Download of the LaMini-LM Model

In order to download the model files, go to the following website: https://huggingface.co/MBZUAI/LaMini-Flan-T5-248M and click on “Files and Versions”

To obtain all the necessary files on your local PC, follow these steps:

1. Click the download button 11 times to initiate the download process for each file. 2. Once the downloads are finished, navigate to the project folder you created in the previous step. 3. Copy all the downloaded files and paste them into the project folder. 4. Inside the project folder, create a new folder named “model”. 5. Move all the 11 files into the “model” folder you just created.

By following these instructions, you will successfully download the files and organize them within the project folder, creating a separate “model” folder to contain the 11 files.

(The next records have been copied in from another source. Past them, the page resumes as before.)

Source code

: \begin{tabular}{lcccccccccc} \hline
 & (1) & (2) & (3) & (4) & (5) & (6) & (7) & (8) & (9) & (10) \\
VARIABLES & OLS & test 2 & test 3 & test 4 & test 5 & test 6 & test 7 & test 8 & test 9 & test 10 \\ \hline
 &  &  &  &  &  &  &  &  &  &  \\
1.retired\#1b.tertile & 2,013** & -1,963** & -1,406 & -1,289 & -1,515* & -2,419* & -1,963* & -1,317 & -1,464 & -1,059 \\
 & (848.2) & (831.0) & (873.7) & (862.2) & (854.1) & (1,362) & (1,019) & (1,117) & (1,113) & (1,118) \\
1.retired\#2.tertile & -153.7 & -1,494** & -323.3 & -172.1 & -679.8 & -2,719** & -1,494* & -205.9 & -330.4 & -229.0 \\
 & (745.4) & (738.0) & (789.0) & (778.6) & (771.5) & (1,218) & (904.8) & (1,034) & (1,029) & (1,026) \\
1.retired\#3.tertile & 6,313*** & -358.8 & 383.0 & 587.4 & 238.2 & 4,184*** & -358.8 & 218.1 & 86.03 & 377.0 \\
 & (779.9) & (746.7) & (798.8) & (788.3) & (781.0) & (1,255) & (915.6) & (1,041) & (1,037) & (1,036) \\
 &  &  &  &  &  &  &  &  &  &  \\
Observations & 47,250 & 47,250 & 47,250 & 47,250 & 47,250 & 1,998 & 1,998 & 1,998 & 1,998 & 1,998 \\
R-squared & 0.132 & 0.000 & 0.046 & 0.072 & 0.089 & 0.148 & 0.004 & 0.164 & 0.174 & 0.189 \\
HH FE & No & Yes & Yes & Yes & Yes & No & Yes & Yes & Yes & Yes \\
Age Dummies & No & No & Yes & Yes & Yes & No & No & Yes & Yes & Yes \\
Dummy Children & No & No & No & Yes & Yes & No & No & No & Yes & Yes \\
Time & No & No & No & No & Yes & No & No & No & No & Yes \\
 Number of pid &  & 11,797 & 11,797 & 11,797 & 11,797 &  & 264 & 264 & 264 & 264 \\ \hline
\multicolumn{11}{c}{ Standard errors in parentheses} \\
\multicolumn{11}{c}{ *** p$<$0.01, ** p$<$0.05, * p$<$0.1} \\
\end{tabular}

Project Model Folder Structure

Proof of Concept: Testing the quality of the model

Create the following file “POC_OfflineLaminiChatBot.py” on the same level as the venv and model folder and add the following lines into the python file to validate our proof of concept.

The output of the Proof of Concept of Offline LaMini Chatbot

Looking good so far! The current model we downloaded is relatively small but performs well. If you want a bigger model, just go back to the previous step and download one.

The complete POC : Offline LaMini Chatbot

Overall, this code initializes the Lamini language model, sets up a prompt template, and interacts with the user to generate text-based replies based on their input.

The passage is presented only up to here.